→ Requirement
Below are records; reproduce exactly the lines from the one that has "Wastafel dan closet yaitu" through the one that has "Bagi anda yang berkeinginan membeli via", ends included, and nothing more.

→ Record set
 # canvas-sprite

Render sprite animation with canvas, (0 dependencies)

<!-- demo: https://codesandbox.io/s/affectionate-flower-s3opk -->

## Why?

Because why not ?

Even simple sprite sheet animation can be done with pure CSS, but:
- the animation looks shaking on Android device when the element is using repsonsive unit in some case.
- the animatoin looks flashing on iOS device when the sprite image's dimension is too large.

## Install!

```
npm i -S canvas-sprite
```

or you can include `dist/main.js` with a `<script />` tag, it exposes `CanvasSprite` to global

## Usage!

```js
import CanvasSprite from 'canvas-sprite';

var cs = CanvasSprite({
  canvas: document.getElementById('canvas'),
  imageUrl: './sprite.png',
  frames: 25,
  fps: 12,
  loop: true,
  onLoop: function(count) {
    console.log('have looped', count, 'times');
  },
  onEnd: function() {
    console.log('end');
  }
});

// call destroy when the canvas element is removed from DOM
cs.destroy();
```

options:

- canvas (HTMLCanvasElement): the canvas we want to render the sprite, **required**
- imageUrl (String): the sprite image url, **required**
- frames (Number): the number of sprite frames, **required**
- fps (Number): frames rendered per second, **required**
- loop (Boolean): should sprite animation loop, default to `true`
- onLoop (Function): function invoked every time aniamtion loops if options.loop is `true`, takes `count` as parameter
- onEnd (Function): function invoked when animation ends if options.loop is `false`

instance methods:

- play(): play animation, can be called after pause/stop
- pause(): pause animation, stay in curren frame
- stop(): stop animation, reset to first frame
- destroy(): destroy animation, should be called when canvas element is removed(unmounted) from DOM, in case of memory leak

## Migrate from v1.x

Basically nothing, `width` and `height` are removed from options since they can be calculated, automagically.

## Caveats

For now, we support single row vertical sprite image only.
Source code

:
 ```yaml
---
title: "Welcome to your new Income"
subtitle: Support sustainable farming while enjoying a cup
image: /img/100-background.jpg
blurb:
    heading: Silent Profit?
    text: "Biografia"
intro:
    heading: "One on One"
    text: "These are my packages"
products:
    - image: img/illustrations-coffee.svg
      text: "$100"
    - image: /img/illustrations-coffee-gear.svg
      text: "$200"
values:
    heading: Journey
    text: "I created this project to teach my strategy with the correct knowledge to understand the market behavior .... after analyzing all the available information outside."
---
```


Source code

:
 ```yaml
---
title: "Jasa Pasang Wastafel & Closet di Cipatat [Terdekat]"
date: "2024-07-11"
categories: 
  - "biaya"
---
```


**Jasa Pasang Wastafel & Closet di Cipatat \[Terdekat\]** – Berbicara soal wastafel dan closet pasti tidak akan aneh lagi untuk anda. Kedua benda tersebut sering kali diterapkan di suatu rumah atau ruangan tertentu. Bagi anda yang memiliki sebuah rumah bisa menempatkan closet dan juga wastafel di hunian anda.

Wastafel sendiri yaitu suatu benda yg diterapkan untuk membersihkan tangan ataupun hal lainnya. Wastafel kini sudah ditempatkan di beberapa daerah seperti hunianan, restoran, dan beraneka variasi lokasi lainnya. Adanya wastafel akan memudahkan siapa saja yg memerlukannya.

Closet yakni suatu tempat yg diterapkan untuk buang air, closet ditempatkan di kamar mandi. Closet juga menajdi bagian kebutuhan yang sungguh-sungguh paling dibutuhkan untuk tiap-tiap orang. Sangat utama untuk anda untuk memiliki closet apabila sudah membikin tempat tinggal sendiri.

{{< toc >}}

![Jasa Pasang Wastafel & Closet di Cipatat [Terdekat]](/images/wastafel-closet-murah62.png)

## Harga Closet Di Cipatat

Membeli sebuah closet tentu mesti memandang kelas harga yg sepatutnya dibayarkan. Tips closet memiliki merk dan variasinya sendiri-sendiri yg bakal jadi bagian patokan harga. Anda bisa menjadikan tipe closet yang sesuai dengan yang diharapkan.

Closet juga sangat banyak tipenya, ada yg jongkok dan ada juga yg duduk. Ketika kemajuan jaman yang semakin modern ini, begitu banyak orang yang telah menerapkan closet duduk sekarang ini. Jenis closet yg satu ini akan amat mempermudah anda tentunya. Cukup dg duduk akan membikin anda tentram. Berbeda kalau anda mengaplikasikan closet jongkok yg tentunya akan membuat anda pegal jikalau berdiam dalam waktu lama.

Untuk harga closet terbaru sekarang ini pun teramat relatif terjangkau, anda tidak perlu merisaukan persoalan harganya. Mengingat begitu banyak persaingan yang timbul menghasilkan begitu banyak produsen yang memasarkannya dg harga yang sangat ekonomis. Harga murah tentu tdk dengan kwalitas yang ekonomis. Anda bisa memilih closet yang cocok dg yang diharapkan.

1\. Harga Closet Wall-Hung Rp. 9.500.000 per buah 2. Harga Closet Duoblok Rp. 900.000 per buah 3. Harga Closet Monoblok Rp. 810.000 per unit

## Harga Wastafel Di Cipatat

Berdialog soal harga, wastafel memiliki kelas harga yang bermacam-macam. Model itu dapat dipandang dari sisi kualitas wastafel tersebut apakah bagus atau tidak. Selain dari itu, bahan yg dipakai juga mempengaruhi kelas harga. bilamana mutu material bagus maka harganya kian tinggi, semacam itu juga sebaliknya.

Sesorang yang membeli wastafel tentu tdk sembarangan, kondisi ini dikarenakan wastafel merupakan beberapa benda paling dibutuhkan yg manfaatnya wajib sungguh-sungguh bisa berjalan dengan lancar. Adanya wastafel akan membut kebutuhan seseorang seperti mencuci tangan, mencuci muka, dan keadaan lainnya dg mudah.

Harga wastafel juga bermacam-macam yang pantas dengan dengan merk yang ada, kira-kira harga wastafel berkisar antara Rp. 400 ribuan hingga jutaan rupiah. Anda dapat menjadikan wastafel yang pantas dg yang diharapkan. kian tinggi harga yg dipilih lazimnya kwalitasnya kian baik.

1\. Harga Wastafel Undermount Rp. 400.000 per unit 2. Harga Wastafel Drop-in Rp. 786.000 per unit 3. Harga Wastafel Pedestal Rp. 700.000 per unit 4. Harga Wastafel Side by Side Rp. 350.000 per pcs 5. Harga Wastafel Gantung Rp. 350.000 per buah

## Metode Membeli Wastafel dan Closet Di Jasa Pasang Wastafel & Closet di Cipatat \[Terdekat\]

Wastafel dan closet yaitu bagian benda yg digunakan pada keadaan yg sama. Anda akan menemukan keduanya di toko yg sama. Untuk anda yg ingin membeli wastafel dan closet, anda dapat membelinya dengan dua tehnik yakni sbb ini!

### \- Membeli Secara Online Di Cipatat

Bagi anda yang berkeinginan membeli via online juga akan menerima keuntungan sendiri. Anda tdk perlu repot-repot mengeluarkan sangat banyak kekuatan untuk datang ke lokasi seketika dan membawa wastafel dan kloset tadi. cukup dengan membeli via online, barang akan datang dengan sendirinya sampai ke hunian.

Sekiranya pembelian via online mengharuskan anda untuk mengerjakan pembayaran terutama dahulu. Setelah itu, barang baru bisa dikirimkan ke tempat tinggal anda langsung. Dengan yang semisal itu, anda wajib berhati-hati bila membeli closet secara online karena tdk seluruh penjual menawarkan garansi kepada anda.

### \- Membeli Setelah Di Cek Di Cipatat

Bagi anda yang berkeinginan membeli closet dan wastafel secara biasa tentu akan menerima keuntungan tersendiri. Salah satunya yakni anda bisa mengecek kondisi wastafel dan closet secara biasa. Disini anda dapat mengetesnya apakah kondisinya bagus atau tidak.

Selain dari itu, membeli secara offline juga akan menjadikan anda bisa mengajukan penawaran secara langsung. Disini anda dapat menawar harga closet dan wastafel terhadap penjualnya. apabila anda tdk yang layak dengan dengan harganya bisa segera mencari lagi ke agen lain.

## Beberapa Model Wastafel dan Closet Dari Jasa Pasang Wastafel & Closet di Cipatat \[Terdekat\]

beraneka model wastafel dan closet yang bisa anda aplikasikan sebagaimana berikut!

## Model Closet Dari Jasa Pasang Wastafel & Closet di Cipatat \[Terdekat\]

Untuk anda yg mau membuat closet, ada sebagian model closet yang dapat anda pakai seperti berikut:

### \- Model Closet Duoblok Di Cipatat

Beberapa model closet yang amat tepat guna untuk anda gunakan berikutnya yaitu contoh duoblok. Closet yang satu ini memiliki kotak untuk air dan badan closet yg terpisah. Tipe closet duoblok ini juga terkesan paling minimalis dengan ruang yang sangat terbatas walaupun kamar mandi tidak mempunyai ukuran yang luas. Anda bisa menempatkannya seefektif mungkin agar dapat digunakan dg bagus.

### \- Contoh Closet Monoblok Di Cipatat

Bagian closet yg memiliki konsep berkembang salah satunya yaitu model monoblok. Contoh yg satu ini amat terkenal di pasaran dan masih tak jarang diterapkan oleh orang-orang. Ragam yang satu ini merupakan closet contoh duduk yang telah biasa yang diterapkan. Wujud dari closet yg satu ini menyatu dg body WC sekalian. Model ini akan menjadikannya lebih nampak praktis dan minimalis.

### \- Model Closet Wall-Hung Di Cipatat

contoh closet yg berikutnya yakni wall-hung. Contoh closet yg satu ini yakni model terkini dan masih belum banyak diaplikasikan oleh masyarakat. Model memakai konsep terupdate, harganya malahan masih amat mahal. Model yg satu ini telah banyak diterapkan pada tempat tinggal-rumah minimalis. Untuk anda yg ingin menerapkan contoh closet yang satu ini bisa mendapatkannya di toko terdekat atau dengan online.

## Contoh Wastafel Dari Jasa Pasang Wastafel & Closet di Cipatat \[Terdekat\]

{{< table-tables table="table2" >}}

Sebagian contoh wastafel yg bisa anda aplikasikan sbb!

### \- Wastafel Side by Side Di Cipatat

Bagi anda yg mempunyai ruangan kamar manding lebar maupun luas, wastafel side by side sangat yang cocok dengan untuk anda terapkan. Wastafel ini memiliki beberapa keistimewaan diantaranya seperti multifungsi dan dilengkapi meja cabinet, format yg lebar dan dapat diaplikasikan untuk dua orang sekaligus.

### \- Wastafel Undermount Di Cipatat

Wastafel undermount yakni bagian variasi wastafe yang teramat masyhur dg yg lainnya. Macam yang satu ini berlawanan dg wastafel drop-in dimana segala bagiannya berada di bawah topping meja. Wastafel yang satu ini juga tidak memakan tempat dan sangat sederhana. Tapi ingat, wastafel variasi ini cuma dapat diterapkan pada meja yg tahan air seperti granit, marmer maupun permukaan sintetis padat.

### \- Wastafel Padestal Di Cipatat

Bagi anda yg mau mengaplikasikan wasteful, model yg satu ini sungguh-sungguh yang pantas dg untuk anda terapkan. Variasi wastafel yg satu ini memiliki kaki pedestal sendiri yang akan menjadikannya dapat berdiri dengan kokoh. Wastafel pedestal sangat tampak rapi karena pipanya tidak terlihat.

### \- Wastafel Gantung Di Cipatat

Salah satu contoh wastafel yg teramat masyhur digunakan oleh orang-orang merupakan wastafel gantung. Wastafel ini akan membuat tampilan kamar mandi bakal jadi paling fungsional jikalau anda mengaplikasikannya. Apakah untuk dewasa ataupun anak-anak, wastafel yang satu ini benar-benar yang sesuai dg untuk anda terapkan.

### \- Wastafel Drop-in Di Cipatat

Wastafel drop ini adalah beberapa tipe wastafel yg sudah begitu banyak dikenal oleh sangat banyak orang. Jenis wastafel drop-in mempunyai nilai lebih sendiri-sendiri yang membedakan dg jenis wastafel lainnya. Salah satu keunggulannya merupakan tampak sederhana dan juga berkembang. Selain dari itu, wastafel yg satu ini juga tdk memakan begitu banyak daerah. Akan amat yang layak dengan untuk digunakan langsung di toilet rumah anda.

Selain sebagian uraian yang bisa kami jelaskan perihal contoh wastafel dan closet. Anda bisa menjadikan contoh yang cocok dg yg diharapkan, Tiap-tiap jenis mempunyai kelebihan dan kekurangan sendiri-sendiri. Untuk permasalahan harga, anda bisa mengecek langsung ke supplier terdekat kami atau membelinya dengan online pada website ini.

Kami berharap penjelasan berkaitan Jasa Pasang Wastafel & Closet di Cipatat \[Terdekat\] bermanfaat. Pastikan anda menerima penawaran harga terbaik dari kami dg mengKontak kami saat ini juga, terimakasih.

--

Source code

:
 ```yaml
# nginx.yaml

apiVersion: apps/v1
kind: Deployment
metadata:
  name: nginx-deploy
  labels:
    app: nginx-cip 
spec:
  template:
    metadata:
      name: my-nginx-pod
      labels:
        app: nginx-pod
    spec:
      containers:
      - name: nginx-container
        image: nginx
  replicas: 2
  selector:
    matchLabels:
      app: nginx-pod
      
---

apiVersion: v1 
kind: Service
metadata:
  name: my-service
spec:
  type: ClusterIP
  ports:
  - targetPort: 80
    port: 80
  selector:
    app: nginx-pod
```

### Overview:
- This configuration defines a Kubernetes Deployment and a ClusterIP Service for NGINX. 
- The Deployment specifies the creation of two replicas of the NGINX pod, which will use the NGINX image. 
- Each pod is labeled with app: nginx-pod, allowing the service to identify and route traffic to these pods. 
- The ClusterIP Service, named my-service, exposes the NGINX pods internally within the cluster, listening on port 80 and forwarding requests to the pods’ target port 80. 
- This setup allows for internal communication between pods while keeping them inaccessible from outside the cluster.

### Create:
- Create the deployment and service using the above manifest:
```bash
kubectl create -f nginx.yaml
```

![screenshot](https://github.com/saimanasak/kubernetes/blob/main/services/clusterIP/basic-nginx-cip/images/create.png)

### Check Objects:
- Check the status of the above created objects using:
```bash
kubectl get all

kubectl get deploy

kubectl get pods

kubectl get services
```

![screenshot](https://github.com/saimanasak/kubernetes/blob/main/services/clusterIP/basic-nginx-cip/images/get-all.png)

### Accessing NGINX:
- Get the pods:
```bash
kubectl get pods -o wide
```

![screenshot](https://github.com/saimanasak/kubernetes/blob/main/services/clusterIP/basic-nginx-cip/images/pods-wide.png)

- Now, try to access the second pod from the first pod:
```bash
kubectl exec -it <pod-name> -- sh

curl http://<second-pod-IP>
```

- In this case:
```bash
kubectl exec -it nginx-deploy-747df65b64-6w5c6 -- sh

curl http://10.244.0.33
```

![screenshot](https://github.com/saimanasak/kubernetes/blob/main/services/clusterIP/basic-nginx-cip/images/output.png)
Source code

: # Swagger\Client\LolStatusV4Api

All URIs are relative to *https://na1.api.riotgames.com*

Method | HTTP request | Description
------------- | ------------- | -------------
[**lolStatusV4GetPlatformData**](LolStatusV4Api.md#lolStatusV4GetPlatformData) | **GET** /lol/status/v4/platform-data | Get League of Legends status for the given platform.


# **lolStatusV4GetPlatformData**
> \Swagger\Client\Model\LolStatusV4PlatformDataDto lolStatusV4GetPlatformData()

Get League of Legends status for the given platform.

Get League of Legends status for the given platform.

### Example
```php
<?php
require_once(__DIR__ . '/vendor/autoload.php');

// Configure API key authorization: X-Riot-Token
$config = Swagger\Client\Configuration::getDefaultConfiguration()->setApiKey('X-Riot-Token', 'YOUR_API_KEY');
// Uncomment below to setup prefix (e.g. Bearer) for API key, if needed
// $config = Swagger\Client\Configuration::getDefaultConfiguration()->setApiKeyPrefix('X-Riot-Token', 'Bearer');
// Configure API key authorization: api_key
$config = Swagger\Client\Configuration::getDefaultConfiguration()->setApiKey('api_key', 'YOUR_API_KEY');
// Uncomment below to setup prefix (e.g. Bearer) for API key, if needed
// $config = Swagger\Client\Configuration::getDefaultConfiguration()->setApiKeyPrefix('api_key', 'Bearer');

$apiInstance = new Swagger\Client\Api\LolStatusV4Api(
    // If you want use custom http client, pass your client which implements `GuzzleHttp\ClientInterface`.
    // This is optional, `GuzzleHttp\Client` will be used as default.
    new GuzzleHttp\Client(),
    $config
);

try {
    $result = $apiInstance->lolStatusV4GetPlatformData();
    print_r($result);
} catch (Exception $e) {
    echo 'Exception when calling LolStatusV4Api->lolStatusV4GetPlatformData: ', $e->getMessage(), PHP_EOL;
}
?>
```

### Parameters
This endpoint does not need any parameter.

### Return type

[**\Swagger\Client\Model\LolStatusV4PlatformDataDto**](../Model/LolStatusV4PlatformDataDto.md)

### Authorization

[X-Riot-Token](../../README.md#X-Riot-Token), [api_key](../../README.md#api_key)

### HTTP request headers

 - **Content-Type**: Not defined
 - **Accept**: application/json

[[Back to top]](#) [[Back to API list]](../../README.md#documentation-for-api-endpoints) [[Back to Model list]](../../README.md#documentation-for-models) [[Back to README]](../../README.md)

→ Result of this task
Wastafel dan closet yaitu bagian benda yg digunakan pada keadaan yg sama. Anda akan menemukan keduanya di toko yg sama. Untuk anda yg ingin membeli wastafel dan closet, anda dapat membelinya dengan dua tehnik yakni sbb ini!

### \- Membeli Secara Online Di Cipatat

Bagi anda yang berkeinginan membeli via online juga akan menerima keuntungan sendiri. Anda tdk perlu repot-repot mengeluarkan sangat banyak kekuatan untuk datang ke lokasi seketika dan membawa wastafel dan kloset tadi. cukup dengan membeli via online, barang akan datang dengan sendirinya sampai ke hunian.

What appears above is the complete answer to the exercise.